There exist many other projects in this design space, we cannot list them all. These are the ones that have informed the design of Willow or that came up as points of reference the most often.

Among all these projects, we consider Willow to have the strongest story for mutability, as Willow is the only one to completely eschew content-addressing on the protocol level. Further improving the deletion story is prefix pruning, which is a feature we have not seen in any other protocol we are aware of.

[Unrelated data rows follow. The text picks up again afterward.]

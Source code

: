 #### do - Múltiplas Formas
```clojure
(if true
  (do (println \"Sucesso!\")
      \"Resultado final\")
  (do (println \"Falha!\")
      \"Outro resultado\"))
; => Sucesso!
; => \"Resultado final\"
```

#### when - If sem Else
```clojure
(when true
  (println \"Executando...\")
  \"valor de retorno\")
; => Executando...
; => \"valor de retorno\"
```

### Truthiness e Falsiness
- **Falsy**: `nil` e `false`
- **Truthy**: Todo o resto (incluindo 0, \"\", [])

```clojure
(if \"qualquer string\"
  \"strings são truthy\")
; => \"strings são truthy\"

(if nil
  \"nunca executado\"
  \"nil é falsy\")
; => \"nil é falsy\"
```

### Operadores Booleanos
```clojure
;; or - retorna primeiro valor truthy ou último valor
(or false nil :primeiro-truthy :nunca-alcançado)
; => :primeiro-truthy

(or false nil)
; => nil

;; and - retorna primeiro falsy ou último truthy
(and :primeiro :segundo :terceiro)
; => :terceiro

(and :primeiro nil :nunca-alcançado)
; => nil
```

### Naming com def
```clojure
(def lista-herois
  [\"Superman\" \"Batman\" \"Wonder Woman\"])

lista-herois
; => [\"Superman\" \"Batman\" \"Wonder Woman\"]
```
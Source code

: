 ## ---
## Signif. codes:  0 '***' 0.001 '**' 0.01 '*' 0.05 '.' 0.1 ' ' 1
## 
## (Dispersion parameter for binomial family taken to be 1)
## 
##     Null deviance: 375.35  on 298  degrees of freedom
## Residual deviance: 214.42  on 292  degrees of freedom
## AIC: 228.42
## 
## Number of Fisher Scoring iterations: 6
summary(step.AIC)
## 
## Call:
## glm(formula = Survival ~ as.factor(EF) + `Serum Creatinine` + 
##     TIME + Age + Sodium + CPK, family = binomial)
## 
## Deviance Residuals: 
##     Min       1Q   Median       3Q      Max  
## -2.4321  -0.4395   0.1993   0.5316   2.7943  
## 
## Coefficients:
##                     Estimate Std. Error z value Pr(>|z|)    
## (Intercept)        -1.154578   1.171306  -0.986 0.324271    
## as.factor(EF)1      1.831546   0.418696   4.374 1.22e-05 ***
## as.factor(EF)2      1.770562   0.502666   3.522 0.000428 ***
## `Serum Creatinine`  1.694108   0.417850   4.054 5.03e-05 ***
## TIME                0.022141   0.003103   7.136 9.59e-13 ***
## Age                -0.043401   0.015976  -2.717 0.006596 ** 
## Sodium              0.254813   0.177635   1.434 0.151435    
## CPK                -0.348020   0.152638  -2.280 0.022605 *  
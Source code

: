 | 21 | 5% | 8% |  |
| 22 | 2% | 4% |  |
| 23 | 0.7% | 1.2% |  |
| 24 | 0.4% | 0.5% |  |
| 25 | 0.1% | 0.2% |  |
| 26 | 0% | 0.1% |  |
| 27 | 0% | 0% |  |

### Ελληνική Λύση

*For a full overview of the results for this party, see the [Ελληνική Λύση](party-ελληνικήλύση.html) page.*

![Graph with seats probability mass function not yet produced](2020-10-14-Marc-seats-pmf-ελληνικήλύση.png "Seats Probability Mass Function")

Another group of features that we consistently miss in other protocols are those around capabilities. Willow’s use of write capabilities rather than public keys allows for flexible delegation. Few if any protocols devote the attention to controlling data propagation through read capabilities, and even fewer extend this care to metadata privacy by incorporating private intersection techniques.

The story for end-to-end encryption is considerably more difficult for Willow than for content-addressed systems where you can simply use hashes of data that happens to be encrypted. Paths allow for comparatively rich semantics for data organisation and partial syncing, even when end-to-end encrypted. This combination of strucure and end-to-end encryption is one we did not find in preexisting protocols.

Ultimately, Willow takes on more complexity than many other protocols, but it also gives greater expressivity to its users. Organising Entries by SubspaceIds, user-defined Paths, and Timestamps is a choice motivated by maximising expressivity while still allowing for efficient (partial) sync, end-to-end encryption, and principled implementation techniques. All in all, we think it is pretty neat!